The National Archives and Records Administration on Monday released two sets of correspondence that offer new insight into the effort to retrieve boxes of presidential records recovered Donald Trump’s Mar-a-Lago home in January.


What You Need To Know

  • The National Archives and Records Administration on Monday released two sets of correspondence that offer new insight into the effort to retrieve boxes of presidential records recovered Donald Trump’s Mar-a-Lago home in January

  • On Monday, 11 pages of communications between officials at the National Archives and representatives for the former president were made public, with 298 pages withheld

  • Another 54 pages of communications between National Archives employees and “external entities other than Trump representatives,” including the Department of Justice, the White House and members of Congress, were released, with 1,249 pages withheld

The National Archives recovered more than 100 documents bearing classified markings, totaling more than 700 pages, from an initial batch of 15 boxes retrieved from Mar-a-Lago earlier this year. News reports surrounding the presence of classified information “resulted in dozens of requests for these records from the press, members of Congress and the public,” the Archives wrote in part on Monday. 

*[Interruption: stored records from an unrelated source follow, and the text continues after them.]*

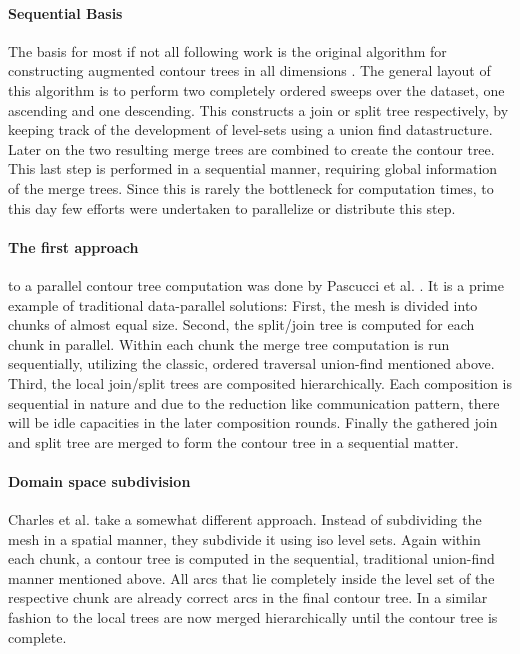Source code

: \documentclass{scrartcl}
\begin{document}
\paragraph{Sequential Basis} 
The basis for most if not all following work is the original algorithm for constructing augmented contour trees in all dimensions \cite{orig}. The general layout of this algorithm is to perform two completely ordered sweeps over the dataset, one ascending and one descending. This constructs a join or split tree respectively, by keeping track of the development of level-sets using a union find datastructure. Later on the two resulting merge trees are combined to create the contour tree. This last step is performed in a sequential manner, requiring global information of the merge trees. Since this is rarely the bottleneck for computation times, to this day few efforts were undertaken to parallelize or distribute this step.

\paragraph{The first approach} to a parallel contour tree computation was done by Pascucci et al. \cite{pascucci1}. It is a prime example of traditional data-parallel solutions: First, the mesh is divided into chunks of almost equal size. Second, the split/join tree is computed for each chunk in parallel. Within each chunk the merge tree computation is run sequentially, utilizing the classic, ordered traversal union-find mentioned above. Third, the local join/split trees are composited hierarchically. Each composition is sequential in nature and due to the reduction like communication pattern, there will be idle capacities in the later composition rounds. Finally the gathered join and split tree are merged to form the contour tree in a sequential matter.

\paragraph{Domain space subdivision}
Charles et al. \cite{Charles} take a somewhat different approach. Instead of subdividing the mesh in a spatial manner, they subdivide it using iso level sets. Again within each chunk, a contour tree is computed in the sequential, traditional union-find manner mentioned above. All arcs that lie completely inside the level set of the respective chunk are already correct arcs in the final contour tree. In a similar fashion to \cite{pascucci1} the local trees are now merged hierarchically until the contour tree is complete. 
\end{document}
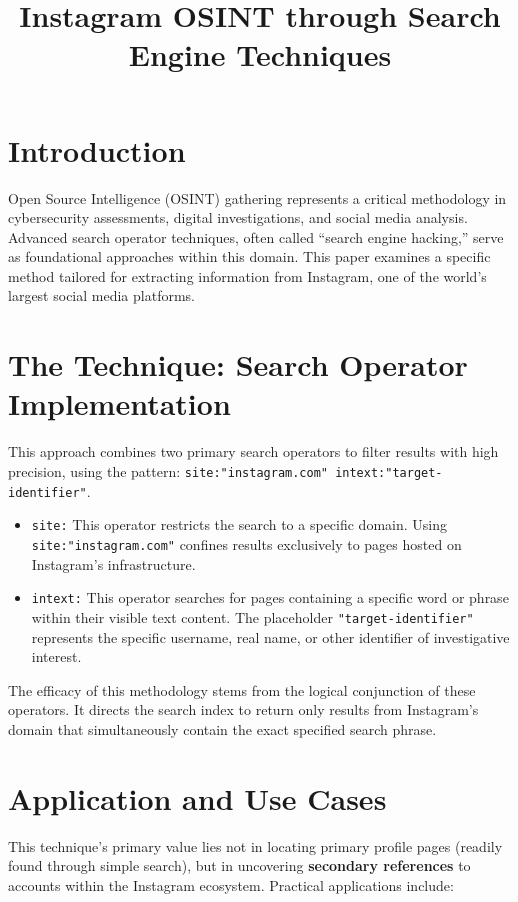 \documentclass[12pt]{article}
\title{Instagram OSINT through Search Engine Techniques}
\author{}
\date{}
\begin{document}
\maketitle

\section{Introduction}

Open Source Intelligence (OSINT) gathering represents a critical methodology in cybersecurity assessments, digital investigations, and social media analysis. Advanced search operator techniques, often called ``search engine hacking,'' serve as foundational approaches within this domain. This paper examines a specific method tailored for extracting information from Instagram, one of the world's largest social media platforms.

\section{The Technique: Search Operator Implementation}

This approach combines two primary search operators to filter results with high precision, using the pattern: \texttt{site:"instagram.com" intext:"target-identifier"}.

\begin{itemize}
    \item \texttt{site:} This operator restricts the search to a specific domain. Using \texttt{site:"instagram.com"} confines results exclusively to pages hosted on Instagram's infrastructure.
    \item \texttt{intext:} This operator searches for pages containing a specific word or phrase within their visible text content. The placeholder \texttt{"target-identifier"} represents the specific username, real name, or other identifier of investigative interest.
\end{itemize}

The efficacy of this methodology stems from the logical conjunction of these operators. It directs the search index to return only results from Instagram's domain that simultaneously contain the exact specified search phrase.

\section{Application and Use Cases}

This technique's primary value lies not in locating primary profile pages (readily found through simple search), but in uncovering \textbf{secondary references} to accounts within the Instagram ecosystem. Practical applications include:
\end{document}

It was the Archives effort to catalog and identify all missing presidential records -- which by law must be handed over to the agency when a president leaves office -- that led to the search of President Trump's Mar-a-Lago home this summer.

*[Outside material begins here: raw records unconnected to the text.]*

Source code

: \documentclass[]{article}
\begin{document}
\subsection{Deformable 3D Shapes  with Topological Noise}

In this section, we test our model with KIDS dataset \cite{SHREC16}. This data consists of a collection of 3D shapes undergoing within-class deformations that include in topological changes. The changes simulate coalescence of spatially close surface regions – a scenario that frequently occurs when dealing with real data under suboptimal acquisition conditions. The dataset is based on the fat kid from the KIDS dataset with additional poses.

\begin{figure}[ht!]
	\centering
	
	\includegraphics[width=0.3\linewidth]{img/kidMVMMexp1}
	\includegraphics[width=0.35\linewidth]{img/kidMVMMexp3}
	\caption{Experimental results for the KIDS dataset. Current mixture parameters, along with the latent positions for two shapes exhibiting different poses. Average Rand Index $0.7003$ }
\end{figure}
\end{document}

The Department of Justice determined that even after the initial boxes were returned In January, there were likely more sensitive files kept in the Florida home, with at least some evidence of an effort to conceal that fact.

The records released Monday fall into one of two categories of documents.

Eleven pages of communications between officials at the National Archives and representatives for the former president were made public, with 298 pages withheld; another 54 pages of communications between National Archives employees and “external entities other than Trump representatives,” including the Department of Justice, the White House and members of Congress, were released, with 1,249 pages withheld.  

The first file showcased an email from Gary Stern, general counsel for the National Archives and Records Administration, sent to representatives for former President Trump, including Patrick Philbin, who served as Trump’s deputy counsel, as well as Scott Gas and Mike Purpura. 

In the correspondence, Stern said NARA officials had “come upon several problems,” including several paper and text records that were unaccounted for – such as letters between Trump and North Korean Leader Kim Jong-un, which Stern said “were not transferred to us; it is our understanding that in January 2021, just prior to the end of the Administration, the originals were put in a binder for the President, but were never returned to the Office of Records Management for transfer to NARA.” 

“It is essential that these original records be transferred to NARA as soon as possible,” Stern added.  

Another letter from Stern to Trump’s counsel included a request from the House Oversight Committee seeking “additional documents about former President Donald Trump’s removal of classified documents and presidential records from the White House, President Trump’s attempt to destroy records by tearing them into pieces, and other presidential records from the Trump Administration that are missing.”

Monday’s release from the National Archives is not the first batch of documents made public about boxes of documents recovered at Mar-a-Lago.

In late August, the FBI released a 32-page affidavit — heavily redacted to protect the safety of witnesses and law enforcement officials and “the integrity of the ongoing investigation” — that both offered a detailed description of the government records being stored at Mar-a-Lago long after Trump left the White House, as well as revealed the gravity of the government’s concerns that the documents were there illegally.

No space at Trump’s Mar-a-Lago estate was authorized for the storage of classified material, according to court papers released in August, which laid out the FBI’s rationale for searching the property that same month, including “probable cause to believe that evidence of obstruction will be found.”

The documents made clear how the haphazard retention of top secret government records, and the apparent failure to safeguard them despite months of entreaties from U.S. officials, has exposed Trump to fresh legal peril just as he lays the groundwork for another potential presidential run in 2024.

“The government is conducting a criminal investigation concerning the improper removal and storage of classified information in unauthorized spaces, as well as the unlawful concealment or removal of government records,” an FBI agent wrote on the first page of the affidavit.

Documents previously made public show that federal agents are investigating potential violations of multiple federal laws, including one that governs gathering, transmitting or losing defense information under the Espionage Act. The other statutes address the concealment, mutilation or removal of records and the destruction, alteration or falsification of records in federal investigations.

Trump has long insisted, despite clear evidence to the contrary, that he fully cooperated with government officials. And he has rallied Republicans behind him by painting the search as a politically motivated witch hunt intended to damage his reelection prospects. He repeated that refrain on his social media site Friday, saying he and his representatives had had a close working relationship with the FBI and “GAVE THEM MUCH.”